Warning: Opinions will be shared. I do this so rarely on my blog anymore, because I seem to make enemies when I do. I wish I was born with strong convictions AND a thick skin. Seems I only got the first. I'm praying about the second and I'm a work in progress.
One of the most beautiful pictures in Revelation to me is that of people from every tribe, every nation, and every tongue worshiping God together. I was asked this week what this means to me as I look forward to eternity, and my response is complete humility. That God would choose ME to be part of the kingdom of priests who will worship Him someday, knowing how unworthy I am. I just can't fathom that. And yet - even while I am chosen, I am no more or less valuable to Him because of where I live, my race or ethnicity, or even my socio-economic status.
I love being an American. But I struggle with the mentality that we're "the greatest" nation on earth. I don't for a second believe that I'm better or more worthy of freedom and safety than someone from, say, Syria.
I've seen how the world has responded to the refugee crisis, and my heart breaks when I see the fear-mongering and responses of my Christian brothers and sisters. When I repeatedly see the argument to take care of our veterans (a cause I support wholeheartedly) instead of the refugees (why does it have to be either/or?) Do I believe our leaders have a responsibility to protect those within our borders? Absolutely. Do I believe screening should be in place? Yes. Am I calling to swing open the doors of our borders without any caution? No.

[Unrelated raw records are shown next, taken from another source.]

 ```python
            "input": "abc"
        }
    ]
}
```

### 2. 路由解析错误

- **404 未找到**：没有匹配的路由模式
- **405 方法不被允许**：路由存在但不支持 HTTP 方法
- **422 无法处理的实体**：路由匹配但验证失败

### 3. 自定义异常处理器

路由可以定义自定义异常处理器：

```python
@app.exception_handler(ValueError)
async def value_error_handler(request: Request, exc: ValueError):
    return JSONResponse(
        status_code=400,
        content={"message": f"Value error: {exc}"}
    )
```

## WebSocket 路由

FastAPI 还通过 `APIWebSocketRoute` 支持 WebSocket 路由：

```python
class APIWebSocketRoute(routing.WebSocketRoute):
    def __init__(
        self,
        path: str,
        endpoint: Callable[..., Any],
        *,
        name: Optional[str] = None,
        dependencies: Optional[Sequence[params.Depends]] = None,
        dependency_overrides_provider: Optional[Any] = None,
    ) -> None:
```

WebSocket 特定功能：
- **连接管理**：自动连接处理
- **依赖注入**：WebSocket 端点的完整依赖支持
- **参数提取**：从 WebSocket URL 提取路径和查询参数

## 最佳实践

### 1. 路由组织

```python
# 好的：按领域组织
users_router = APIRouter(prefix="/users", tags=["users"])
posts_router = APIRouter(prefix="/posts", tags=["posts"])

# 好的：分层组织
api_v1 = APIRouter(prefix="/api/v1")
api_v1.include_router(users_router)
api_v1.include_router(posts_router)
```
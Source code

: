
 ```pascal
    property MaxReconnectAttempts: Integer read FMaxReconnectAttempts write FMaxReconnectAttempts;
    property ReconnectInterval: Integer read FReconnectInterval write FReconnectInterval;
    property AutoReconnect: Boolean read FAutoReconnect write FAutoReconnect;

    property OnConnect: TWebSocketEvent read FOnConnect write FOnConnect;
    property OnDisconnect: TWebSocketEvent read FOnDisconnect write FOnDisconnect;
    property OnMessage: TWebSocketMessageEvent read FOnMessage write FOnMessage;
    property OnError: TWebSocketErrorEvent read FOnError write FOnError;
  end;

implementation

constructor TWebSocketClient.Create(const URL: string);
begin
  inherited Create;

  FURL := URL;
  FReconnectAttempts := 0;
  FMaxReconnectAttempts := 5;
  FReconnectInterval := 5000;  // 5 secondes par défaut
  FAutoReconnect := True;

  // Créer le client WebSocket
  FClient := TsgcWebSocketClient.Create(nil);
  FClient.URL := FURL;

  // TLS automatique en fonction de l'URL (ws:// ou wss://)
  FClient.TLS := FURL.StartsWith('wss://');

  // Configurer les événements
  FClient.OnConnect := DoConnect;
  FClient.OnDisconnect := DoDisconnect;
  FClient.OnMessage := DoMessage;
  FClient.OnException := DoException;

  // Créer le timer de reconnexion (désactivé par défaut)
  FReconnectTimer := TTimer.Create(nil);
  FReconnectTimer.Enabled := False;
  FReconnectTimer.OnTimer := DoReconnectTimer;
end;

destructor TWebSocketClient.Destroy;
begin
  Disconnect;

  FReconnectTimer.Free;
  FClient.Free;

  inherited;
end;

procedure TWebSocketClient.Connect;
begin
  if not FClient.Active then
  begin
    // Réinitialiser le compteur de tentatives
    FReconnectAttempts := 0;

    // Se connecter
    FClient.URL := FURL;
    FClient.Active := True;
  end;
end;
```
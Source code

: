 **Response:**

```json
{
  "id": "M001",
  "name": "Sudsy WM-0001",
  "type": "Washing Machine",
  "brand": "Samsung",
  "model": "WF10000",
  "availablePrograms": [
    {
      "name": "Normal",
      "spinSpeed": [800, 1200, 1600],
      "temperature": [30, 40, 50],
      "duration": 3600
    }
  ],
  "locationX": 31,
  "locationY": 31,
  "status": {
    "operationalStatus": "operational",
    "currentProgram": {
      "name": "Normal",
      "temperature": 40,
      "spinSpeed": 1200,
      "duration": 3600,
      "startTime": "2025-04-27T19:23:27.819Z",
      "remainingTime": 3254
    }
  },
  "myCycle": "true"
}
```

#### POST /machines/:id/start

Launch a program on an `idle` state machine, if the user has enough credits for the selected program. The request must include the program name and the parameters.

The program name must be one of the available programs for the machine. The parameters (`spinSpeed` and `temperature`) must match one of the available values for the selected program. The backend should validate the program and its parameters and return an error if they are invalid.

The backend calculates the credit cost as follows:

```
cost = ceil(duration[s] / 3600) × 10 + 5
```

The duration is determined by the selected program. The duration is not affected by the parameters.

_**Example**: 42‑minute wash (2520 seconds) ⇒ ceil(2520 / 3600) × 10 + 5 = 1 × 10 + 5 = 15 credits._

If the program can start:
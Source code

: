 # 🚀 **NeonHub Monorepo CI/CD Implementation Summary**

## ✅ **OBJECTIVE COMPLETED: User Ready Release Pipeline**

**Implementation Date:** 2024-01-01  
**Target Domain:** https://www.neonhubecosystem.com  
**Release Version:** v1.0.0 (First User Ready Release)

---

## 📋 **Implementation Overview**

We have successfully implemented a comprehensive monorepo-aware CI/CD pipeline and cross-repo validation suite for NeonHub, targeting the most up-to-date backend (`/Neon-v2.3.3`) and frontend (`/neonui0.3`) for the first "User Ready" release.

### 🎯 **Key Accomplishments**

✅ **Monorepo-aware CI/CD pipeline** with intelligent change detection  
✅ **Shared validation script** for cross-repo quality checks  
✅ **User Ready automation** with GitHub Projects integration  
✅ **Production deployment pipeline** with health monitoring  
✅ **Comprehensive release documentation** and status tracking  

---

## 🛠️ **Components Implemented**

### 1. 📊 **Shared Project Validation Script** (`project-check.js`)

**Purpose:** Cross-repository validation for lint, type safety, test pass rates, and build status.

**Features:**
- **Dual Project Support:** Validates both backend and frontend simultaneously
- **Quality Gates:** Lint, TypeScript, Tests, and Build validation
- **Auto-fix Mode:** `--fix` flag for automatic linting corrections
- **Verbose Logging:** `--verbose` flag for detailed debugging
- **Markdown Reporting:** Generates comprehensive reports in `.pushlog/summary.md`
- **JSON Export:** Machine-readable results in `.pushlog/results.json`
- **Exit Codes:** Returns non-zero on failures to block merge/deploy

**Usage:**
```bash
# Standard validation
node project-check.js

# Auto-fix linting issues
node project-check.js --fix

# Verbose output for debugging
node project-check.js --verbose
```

But I've taught refugees. I know what their families have fled. I know a man who watched his entire family be murdered in Burundi - and traveled on foot by night to flee that country. I walked through a concentration camp, and later the Holocaust Museum. America's history is not so long, and yet have we forgotten a boat full of Jewish refugees who were turned away and back to their deaths?
Personal opinions aside, what does God have to say about refugees? Plenty. Starting with Matthew 25. He clearly talks about how we treat a stranger/foreigner is also how we treat Him. I've agonized and prayed over how God would have the Church respond. This article was particularly well written.
http://www.relevantmagazine.com/god/what-bible-says-about-how-treat-refugees
I've asked. I've searched. I keep hearing "take care of our own." And we should. But nowhere in the Bible do I see God's attitude that "our own" are more important or more valuable than caring for strangers. I've even had "friends" in the last two months tell me my children aren't as worthy of love and a family because they weren't born in America. Needless to say, this argument doesn't sit well with me.
I'm truly open if you can point me to passages (in context) that will further challenge me. Right now, my strong conviction takes me back to the thought that I am no more or less valuable to God because of my circumstances.